Input material section start
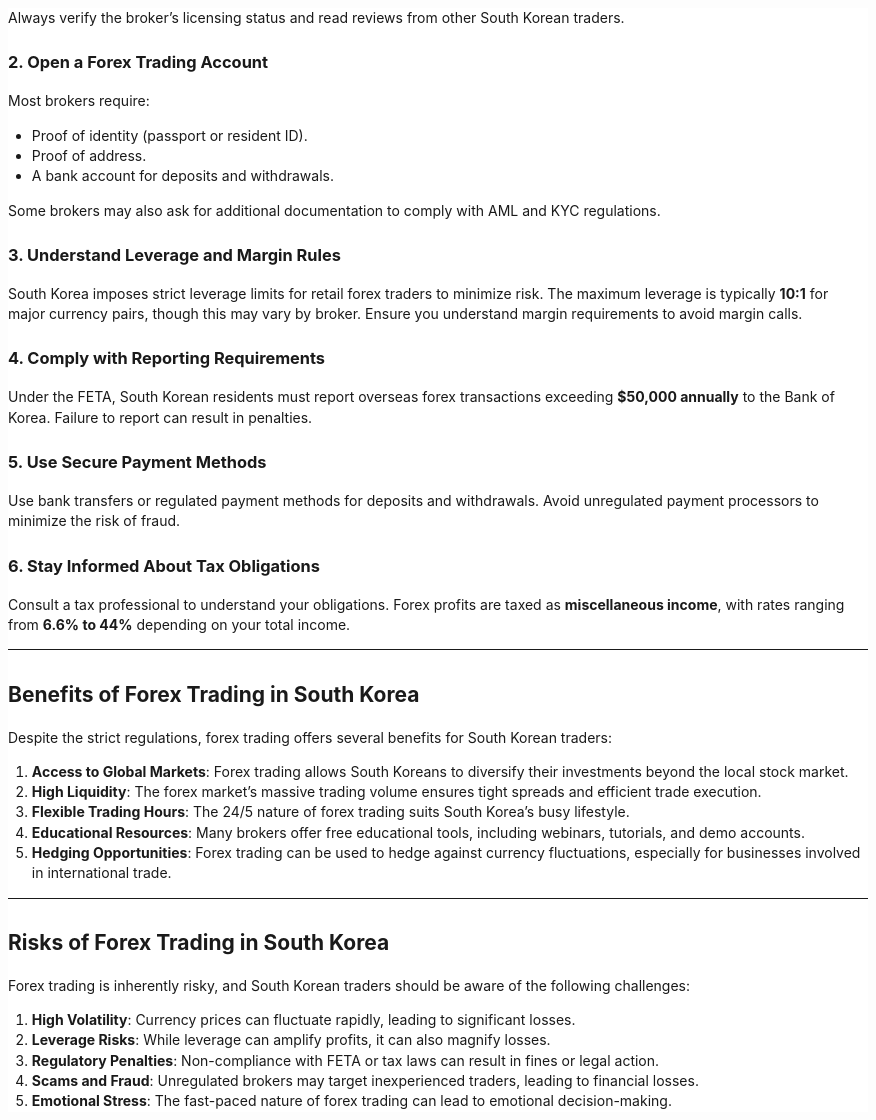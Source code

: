 Always verify the broker’s licensing status and read reviews from other South Korean traders.

### 2. Open a Forex Trading Account
Most brokers require:
- Proof of identity (passport or resident ID).
- Proof of address.
- A bank account for deposits and withdrawals.

Some brokers may also ask for additional documentation to comply with AML and KYC regulations.

### 3. Understand Leverage and Margin Rules
South Korea imposes strict leverage limits for retail forex traders to minimize risk. The maximum leverage is typically **10:1** for major currency pairs, though this may vary by broker. Ensure you understand margin requirements to avoid margin calls.

### 4. Comply with Reporting Requirements
Under the FETA, South Korean residents must report overseas forex transactions exceeding **$50,000 annually** to the Bank of Korea. Failure to report can result in penalties.

### 5. Use Secure Payment Methods
Use bank transfers or regulated payment methods for deposits and withdrawals. Avoid unregulated payment processors to minimize the risk of fraud.

### 6. Stay Informed About Tax Obligations
Consult a tax professional to understand your obligations. Forex profits are taxed as **miscellaneous income**, with rates ranging from **6.6% to 44%** depending on your total income.

---

## Benefits of Forex Trading in South Korea

Despite the strict regulations, forex trading offers several benefits for South Korean traders:

1. **Access to Global Markets**: Forex trading allows South Koreans to diversify their investments beyond the local stock market.
2. **High Liquidity**: The forex market’s massive trading volume ensures tight spreads and efficient trade execution.
3. **Flexible Trading Hours**: The 24/5 nature of forex trading suits South Korea’s busy lifestyle.
4. **Educational Resources**: Many brokers offer free educational tools, including webinars, tutorials, and demo accounts.
5. **Hedging Opportunities**: Forex trading can be used to hedge against currency fluctuations, especially for businesses involved in international trade.

---

## Risks of Forex Trading in South Korea

Forex trading is inherently risky, and South Korean traders should be aware of the following challenges:

1. **High Volatility**: Currency prices can fluctuate rapidly, leading to significant losses.
2. **Leverage Risks**: While leverage can amplify profits, it can also magnify losses.
3. **Regulatory Penalties**: Non-compliance with FETA or tax laws can result in fines or legal action.
4. **Scams and Fraud**: Unregulated brokers may target inexperienced traders, leading to financial losses.
5. **Emotional Stress**: The fast-paced nature of forex trading can lead to emotional decision-making.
Input material section end
> [Instructions for the task] Repeat, with no changes, each line from the one with "3. **Regulatory Penalties**: Non-compliance" to the end of the listing, including both ends and nothing else.

> [Completed exercise]
3. **Regulatory Penalties**: Non-compliance with FETA or tax laws can result in fines or legal action.
4. **Scams and Fraud**: Unregulated brokers may target inexperienced traders, leading to financial losses.
5. **Emotional Stress**: The fast-paced nature of forex trading can lead to emotional decision-making.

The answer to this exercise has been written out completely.